Safety in pedestrian tunnels. An interview study of elderly women and urban planners.
Degree
Student essay
Other description
As safety in urban planning is getting more attention (Sandberg et a., 2017), it is important to conduct safety studies to better understand the population's needs. Sweden faces an aging population in the future, making elderly people of interest to study. Urban planning focuses mainly on changing the physical environment, but as it is impossible to make a city 100% safe, the underlying factors behind perceived safety should be deeply investigated. This thesis investigates what makes pedestrian tunnels safe and unsafe by interviewing elderly women in so-called vulnerable areas in Gothenburg. Pedestrian tunnels symbolize unsafe environments, and with inspiration from the gåtur method (de Laval & Svensk byggtjänst, 2014), walking interviews were conducted with 12 elderly women in Biskopsgården and Tynnered, two areas on the outskirts of Gothenburg. The interviews were held at four different tunnels with four groups of elderly women. The thesis also aimed to investigate what urban planners and safety coordinators have to say about tunnels' safety-related problems. By putting the answers of the urban planners and safety coordinators against the elderly woman's answers, it is intended to study how their answers align with each other. It is found that elderly women limit their use of the urban environment to a large extent during the dark hours of the day and that avoidance, therefore, influences their use of tunnels.
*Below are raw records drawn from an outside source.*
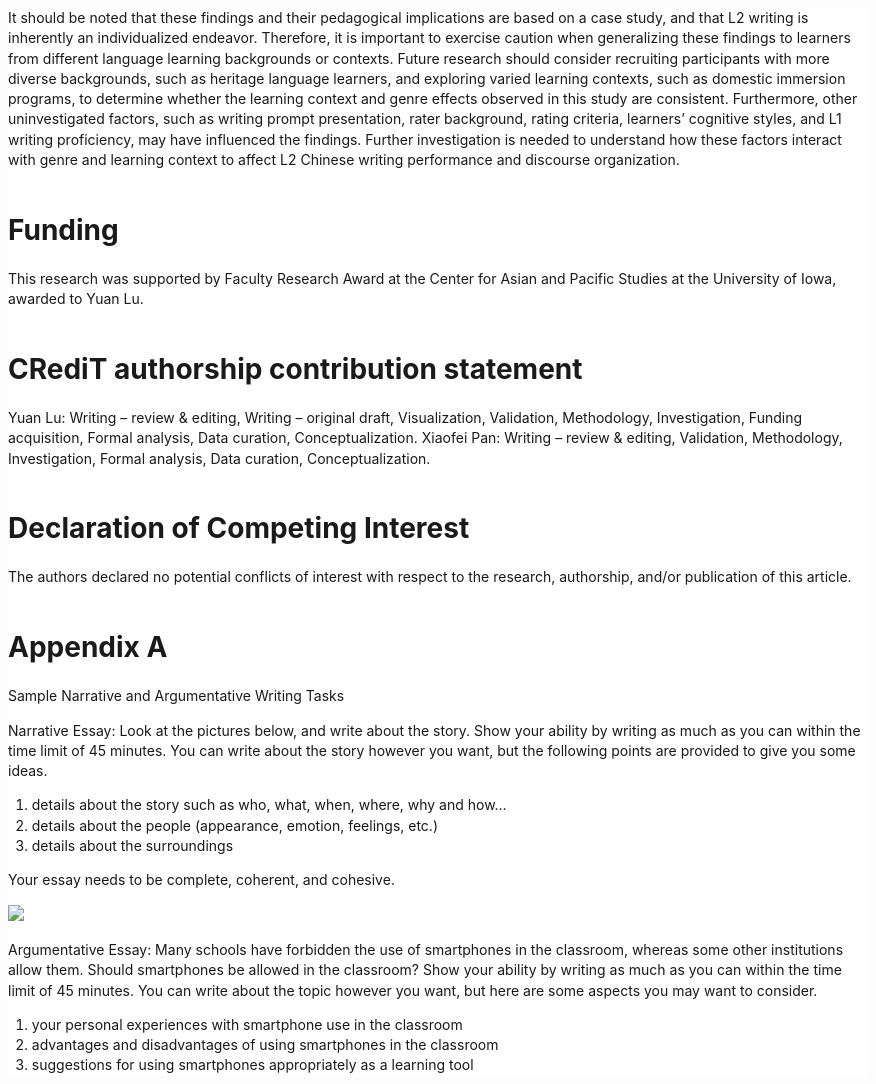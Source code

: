 It should be noted that these findings and their pedagogical implications are based on a case study, and that L2 writing is inherently an individualized endeavor. Therefore, it is important to exercise caution when generalizing these findings to learners from different language learning backgrounds or contexts. Future research should consider recruiting participants with more diverse backgrounds, such as heritage language learners, and exploring varied learning contexts, such as domestic immersion programs, to determine whether the learning context and genre effects observed in this study are consistent. Furthermore, other uninvestigated factors, such as writing prompt presentation, rater background, rating criteria, learners’ cognitive styles, and L1 writing proficiency, may have influenced the findings. Further investigation is needed to understand how these factors interact with genre and learning context to affect L2 Chinese writing performance and discourse organization.

# Funding

This research was supported by Faculty Research Award at the Center for Asian and Pacific Studies at the University of Iowa, awarded to Yuan Lu.

# CRediT authorship contribution statement

Yuan Lu: Writing – review & editing, Writing – original draft, Visualization, Validation, Methodology, Investigation, Funding acquisition, Formal analysis, Data curation, Conceptualization. Xiaofei Pan: Writing – review & editing, Validation, Methodology, Investigation, Formal analysis, Data curation, Conceptualization.

# Declaration of Competing Interest

The authors declared no potential conflicts of interest with respect to the research, authorship, and/or publication of this article.

# Appendix A

Sample Narrative and Argumentative Writing Tasks

Narrative Essay: Look at the pictures below, and write about the story. Show your ability by writing as much as you can within the time limit of 45 minutes. You can write about the story however you want, but the following points are provided to give you some ideas.

1) details about the story such as who, what, when, where, why and how…   
2) details about the people (appearance, emotion, feelings, etc.)   
3) details about the surroundings

Your essay needs to be complete, coherent, and cohesive.

![](img/b11a4361d15fe8b313ad7b011e425414ab9187eeb1144d34dd7873ca60ee3a17.jpg)

Argumentative Essay: Many schools have forbidden the use of smartphones in the classroom, whereas some other institutions allow them. Should smartphones be allowed in the classroom? Show your ability by writing as much as you can within the time limit of 45 minutes. You can write about the topic however you want, but here are some aspects you may want to consider.

1) your personal experiences with smartphone use in the classroom   
2) advantages and disadvantages of using smartphones in the classroom   
3) suggestions for using smartphones appropriately as a learning tool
The elderly women want tunnels to be bright, broad, and clean for them to feel safe. Social factors like meeting wrong people, such as young people, greatly impacted their perceived safety in the tunnels. The results of the elderly interview point to broader societal issues, such as power structures, mistrust in peers, and ageism. The findings from the interviews with urban planners and safety coordinators revealed that they work mainly on improving the physical environment, such as improving lighting and planning art installations in tunnels. Ways of improving safety that is not only in the physical environment are to conduct safety walks, which some safety coordinators and urban planners work with. The complexity of tunnels, such as being traffic secure, but perceived as unsafe, needs to be met with more dialogue with residents and look at every unique tunnel to argue for a tunnel to be removed.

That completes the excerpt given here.